# Document- How to Prepare for Fire



## NaeKid (Oct 17, 2008)

I created a fairly simple .pdf "poster" that I came up with due to a local disaster (calamity) that happened recently. Some background before you click on the link and see what I drew-up.

Just over 10 years ago in 1999, we had an oil-recycling plant go up in smoke. When it did, families, schools, businesses, etc were all evacuated due to the oily-smoke that was produced. A couple of weeks ago we had a fairly large condo-complex (completed build in 2008) go up in smoke due to a smoker.

Because of these fairly large (local) events, I would like to put out a bit of a "warning" to those around here by placing this "poster" up to see if I can get people to realize that their comfortable little bubble can burst due to a "normal" disaster.

I gave this poster to a co-worker (who lives in a condo with a smoker wife) to see what his wife thinks of the information in it (I will probably find out more tomorrow what she thinks) and if they plan to expand on their preparations (I already have him thinking about financial preps).

So - without further commenting from me, if you were to print this .pdf out and put it up in your own neighborhoods - do you think it would be well-received? If not, what would you change about the "poster"?


----------



## kyfarmer (Feb 22, 2009)

NaeKid said:


> I created a fairly simple .pdf "poster" that I came up with due to a local disaster (calamity) that happened recently. Some background before you click on the link and see what I drew-up.
> 
> Just over 10 years ago in 1999, we had an oil-recycling plant go up in smoke. When it did, families, schools, businesses, etc were all evacuated due to the oily-smoke that was produced. A couple of weeks ago we had a fairly large condo-complex (completed build in 2008) go up in smoke due to a smoker.
> 
> ...


I'll tell ya what this look's excellent and is put together well. With out a tap on the noggin some folk don't have a clue. I think every area could use one of these pertaining to their situation. It should get a few folk's thinking and that outa be a good thing.


----------



## survivalprepdotnet (Mar 11, 2010)

Looks great. Using a local, well-known disaster as a reference point is a good "hook" to pull people in. Hopefully as time passes they won't think it can't happen to them.


----------



## Concerned_ Citizen (Jan 20, 2010)

*looks great!*

If I HAD to be critical, it would be the heading......It just didnt reach out and grab me........


----------



## Magus (Dec 1, 2008)

NaeKid said:


> I created a fairly simple .pdf "poster" that I came up with due to a local disaster (calamity) that happened recently. Some background before you click on the link and see what I drew-up.
> 
> Just over 10 years ago in 1999, we had an oil-recycling plant go up in smoke. When it did, families, schools, businesses, etc were all evacuated due to the oily-smoke that was produced. A couple of weeks ago we had a fairly large condo-complex (completed build in 2008) go up in smoke due to a smoker.
> 
> ...


Looks good.and I'm pretty critical.LOL


----------



## kogneto (Feb 23, 2010)

hmm, what about something simple like

*FIRE SAFETY*

and people like colors, yellow and red are the most impressionable on the human mind and easiest to recognize and remember (used this to study, yellow pad + red pen = lock box)
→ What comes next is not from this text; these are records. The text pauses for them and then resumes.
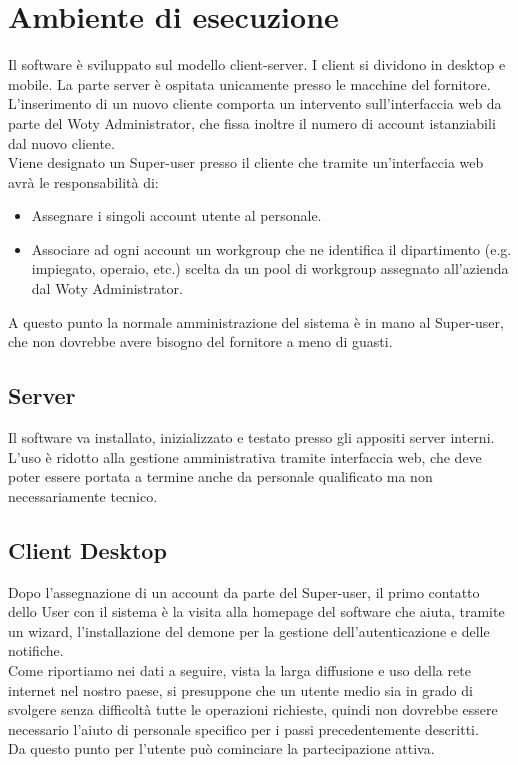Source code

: \section{Ambiente di esecuzione}
Il software è sviluppato sul modello client-server. I client si dividono in desktop e mobile. La parte server è ospitata unicamente presso le macchine del fornitore.\\
L'inserimento di un nuovo cliente comporta un intervento sull'interfaccia web da parte del Woty Administrator, che fissa inoltre il numero di account istanziabili dal nuovo cliente.\\
Viene designato un Super-user presso il cliente che tramite un'interfaccia web avrà le responsabilità di:
\begin{itemize}
\item{ Assegnare i singoli account utente al personale. }
\item{ Associare ad ogni account un workgroup che ne identifica il dipartimento (e.g. impiegato, operaio, etc.) scelta da un pool di workgroup assegnato all'azienda dal Woty Administrator. }
\end{itemize}

A questo punto la normale amministrazione del sistema è in mano al Super-user, che non dovrebbe avere bisogno del fornitore a meno di guasti.

\subsection{Server}
Il software va installato, inizializzato e testato presso gli appositi server interni.\\
L'uso è ridotto alla gestione amministrativa tramite interfaccia web, che deve poter essere portata a termine anche da personale qualificato ma non necessariamente tecnico.

\newpage

\subsection{Client Desktop}
Dopo l'assegnazione di un account da parte del Super-user, il primo contatto dello User con il sistema è la visita alla homepage del software che aiuta, tramite un wizard, l'installazione del demone per la gestione dell'autenticazione e delle notifiche.\\
Come riportiamo nei dati a seguire, vista la larga diffusione e uso della rete internet nel nostro paese, si presuppone che un utente medio sia in grado di svolgere senza difficoltà tutte le operazioni richieste, quindi non dovrebbe essere necessario l'aiuto di personale specifico per i passi precedentemente descritti.\\
Da questo punto per l'utente può cominciare la partecipazione attiva.\\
you should post it up using police tape


----------



## NaeKid (Oct 17, 2008)

Concerned_ Citizen - I wrote and re-wrote the heading at least seven times before I finally settled on it. I don't like it much either, but couldn't come up with just the right words.

kogneto - There are many "fire-safety" documents handed out by the fire department reminding people to check their electical cords, their fire-extinguishers, their alarms, etc. I wanted this to be more of a reminder of what to expect after the fire because sometimes, there is nothing that you can do but to let the fire burn itself out.

Saving the life is more important than saving the "stuff" because "stuff" can be replaced - but - sometimes it is good to create your own buffer-zone between having nothing at all and having just enough to keep going.

For those who have looked at it - would

After FIRE disrupts your life​
be a better alternative?


----------



## RONSERESURPLUS (Oct 9, 2008)

*Look good to me!*

Looks good to me, I see it as a general read and It looks like ya covered all main issues?

RON


----------



## NaeKid (Oct 17, 2008)

RONSERESURPLUS said:


> Looks good to me, I see it as a general read and It looks like ya covered all main issues?
> 
> RON


That's what I am hoping - just enough to peak someone's curiosity enough that they might just decide to learn a bit more about setting up a 72hr kit for each person (and pet), but, maybe even decide to go one step further and actually do it.


----------



## Jerry D Young (Jan 28, 2009)

Just a couple of little things:

I'd spell out the months in the text rather than abbreviations.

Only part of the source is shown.